++++ Dataset extract ++++

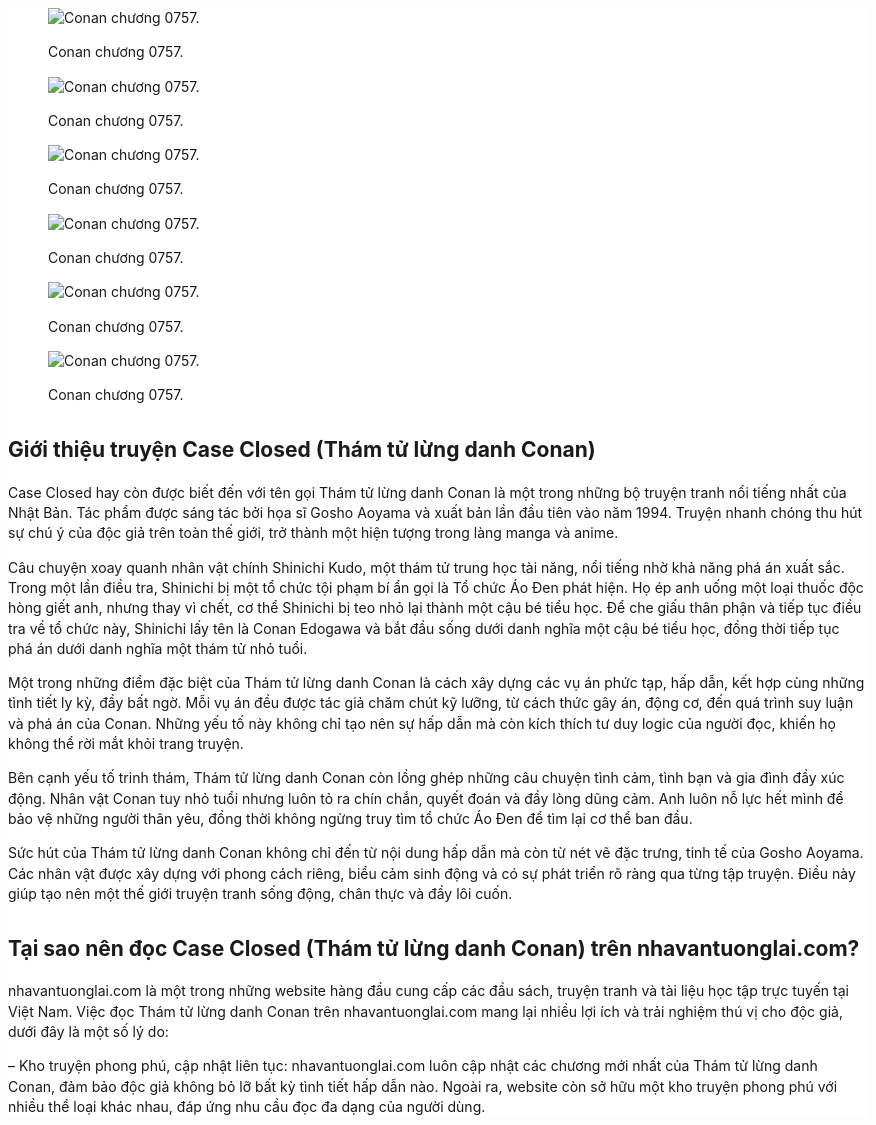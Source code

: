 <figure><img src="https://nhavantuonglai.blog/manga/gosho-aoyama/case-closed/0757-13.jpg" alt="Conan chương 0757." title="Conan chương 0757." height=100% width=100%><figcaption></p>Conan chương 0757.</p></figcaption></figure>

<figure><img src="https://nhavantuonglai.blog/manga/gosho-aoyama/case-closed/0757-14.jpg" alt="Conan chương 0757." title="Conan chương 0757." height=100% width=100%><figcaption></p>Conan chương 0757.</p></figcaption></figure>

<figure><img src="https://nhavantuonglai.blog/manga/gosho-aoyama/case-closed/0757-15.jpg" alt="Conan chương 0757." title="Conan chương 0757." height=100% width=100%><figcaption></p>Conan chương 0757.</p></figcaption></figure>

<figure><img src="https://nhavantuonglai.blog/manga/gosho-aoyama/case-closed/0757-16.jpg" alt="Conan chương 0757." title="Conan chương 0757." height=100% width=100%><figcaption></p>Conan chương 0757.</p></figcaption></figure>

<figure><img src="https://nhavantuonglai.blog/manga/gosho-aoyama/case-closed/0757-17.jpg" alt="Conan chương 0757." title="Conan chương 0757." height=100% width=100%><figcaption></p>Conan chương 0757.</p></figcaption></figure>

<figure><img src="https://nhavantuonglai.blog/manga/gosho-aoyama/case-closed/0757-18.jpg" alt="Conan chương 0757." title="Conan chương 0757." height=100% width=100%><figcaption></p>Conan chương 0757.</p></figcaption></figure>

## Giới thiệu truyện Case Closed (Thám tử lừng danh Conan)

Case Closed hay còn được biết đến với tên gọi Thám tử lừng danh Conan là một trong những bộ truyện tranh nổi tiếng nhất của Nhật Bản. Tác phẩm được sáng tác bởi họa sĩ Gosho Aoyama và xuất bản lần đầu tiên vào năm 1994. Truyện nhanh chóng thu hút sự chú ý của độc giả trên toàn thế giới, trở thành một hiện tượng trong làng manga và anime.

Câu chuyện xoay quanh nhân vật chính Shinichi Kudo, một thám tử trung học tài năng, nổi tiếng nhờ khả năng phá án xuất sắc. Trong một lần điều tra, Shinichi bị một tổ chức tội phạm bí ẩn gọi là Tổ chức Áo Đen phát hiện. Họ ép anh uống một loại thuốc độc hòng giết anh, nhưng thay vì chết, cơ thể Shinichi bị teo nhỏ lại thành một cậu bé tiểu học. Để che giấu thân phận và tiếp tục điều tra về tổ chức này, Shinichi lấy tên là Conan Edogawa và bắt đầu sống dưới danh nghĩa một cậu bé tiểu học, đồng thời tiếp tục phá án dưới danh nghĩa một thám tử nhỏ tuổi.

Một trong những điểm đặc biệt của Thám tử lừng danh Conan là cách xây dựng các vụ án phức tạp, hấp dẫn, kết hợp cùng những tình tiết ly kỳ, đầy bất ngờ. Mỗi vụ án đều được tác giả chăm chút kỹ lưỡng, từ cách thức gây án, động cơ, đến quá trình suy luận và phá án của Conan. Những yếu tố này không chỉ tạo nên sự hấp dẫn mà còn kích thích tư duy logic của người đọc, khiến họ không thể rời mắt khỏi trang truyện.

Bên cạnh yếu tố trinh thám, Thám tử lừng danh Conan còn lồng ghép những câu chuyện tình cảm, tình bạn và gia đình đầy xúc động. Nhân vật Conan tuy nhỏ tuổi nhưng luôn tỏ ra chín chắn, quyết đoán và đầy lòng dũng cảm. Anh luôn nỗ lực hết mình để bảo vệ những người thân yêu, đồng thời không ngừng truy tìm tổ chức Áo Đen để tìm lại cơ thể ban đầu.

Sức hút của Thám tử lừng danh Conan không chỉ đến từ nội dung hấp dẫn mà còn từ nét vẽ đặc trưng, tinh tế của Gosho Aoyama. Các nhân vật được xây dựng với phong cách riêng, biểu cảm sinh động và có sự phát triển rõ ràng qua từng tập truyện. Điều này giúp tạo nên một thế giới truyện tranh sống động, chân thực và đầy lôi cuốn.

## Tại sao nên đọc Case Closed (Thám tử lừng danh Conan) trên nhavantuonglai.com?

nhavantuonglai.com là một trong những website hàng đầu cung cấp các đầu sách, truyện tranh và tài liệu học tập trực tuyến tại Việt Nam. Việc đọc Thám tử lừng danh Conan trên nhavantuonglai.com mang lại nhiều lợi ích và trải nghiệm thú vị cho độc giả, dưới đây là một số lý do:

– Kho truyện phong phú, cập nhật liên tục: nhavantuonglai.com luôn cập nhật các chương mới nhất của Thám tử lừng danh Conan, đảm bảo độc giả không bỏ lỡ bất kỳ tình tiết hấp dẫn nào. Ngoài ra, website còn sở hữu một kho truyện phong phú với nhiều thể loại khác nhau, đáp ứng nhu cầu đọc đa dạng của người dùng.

++++
++++ Dataset extract ++++

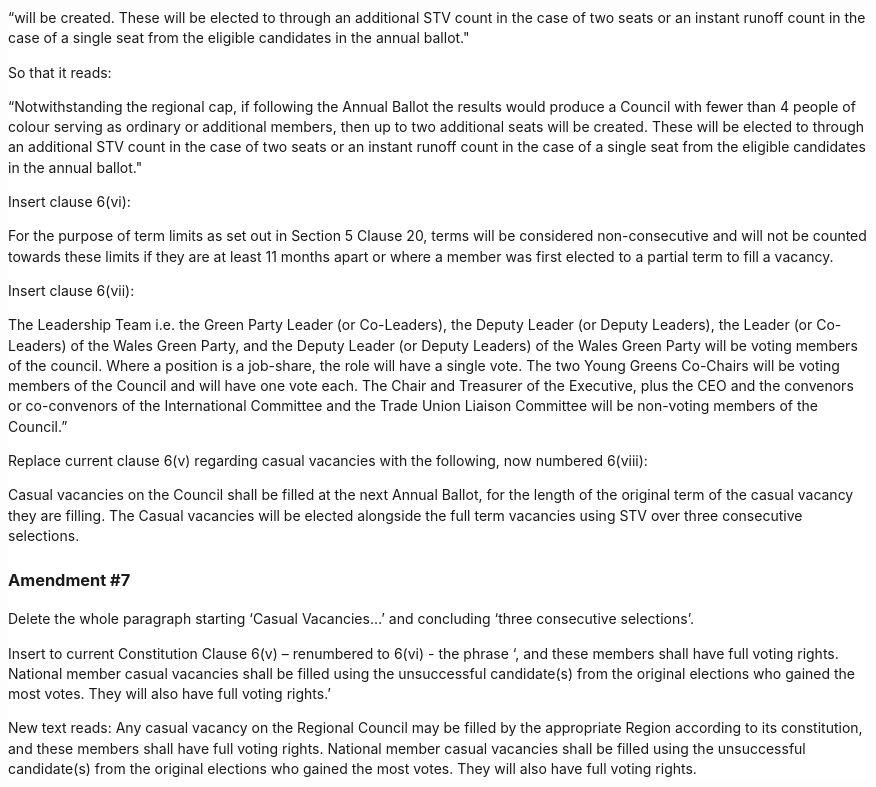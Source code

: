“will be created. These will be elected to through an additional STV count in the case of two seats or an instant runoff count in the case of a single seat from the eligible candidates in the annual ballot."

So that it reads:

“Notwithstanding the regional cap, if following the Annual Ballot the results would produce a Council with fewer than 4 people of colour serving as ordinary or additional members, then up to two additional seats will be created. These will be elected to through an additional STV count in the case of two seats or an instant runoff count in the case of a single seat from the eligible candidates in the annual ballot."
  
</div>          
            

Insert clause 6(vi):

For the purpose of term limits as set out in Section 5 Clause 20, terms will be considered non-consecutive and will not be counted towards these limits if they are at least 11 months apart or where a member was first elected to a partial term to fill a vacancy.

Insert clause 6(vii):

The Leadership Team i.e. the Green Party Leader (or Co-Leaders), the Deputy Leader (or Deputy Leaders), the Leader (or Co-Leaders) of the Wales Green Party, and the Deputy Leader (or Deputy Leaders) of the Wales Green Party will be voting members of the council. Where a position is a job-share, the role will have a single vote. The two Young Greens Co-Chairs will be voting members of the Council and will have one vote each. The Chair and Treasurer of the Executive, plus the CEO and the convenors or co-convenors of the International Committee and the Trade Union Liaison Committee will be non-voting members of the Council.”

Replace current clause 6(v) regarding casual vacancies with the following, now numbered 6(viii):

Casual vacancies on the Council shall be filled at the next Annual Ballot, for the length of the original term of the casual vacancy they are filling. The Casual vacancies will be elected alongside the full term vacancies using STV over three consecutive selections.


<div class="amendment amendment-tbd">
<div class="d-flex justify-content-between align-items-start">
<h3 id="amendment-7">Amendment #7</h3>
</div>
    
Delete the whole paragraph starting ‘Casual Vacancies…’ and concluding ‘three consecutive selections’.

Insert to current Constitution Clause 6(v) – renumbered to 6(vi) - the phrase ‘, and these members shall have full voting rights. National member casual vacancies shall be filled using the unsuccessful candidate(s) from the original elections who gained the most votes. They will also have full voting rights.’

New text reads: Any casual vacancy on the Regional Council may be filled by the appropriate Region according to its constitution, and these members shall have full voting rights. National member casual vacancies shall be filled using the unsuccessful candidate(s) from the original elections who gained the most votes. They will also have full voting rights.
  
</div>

++++

◆ Assigned task: Find the lines of the material that hold the word "Insert" and report their count alone.

◆ Response for this exercise: 3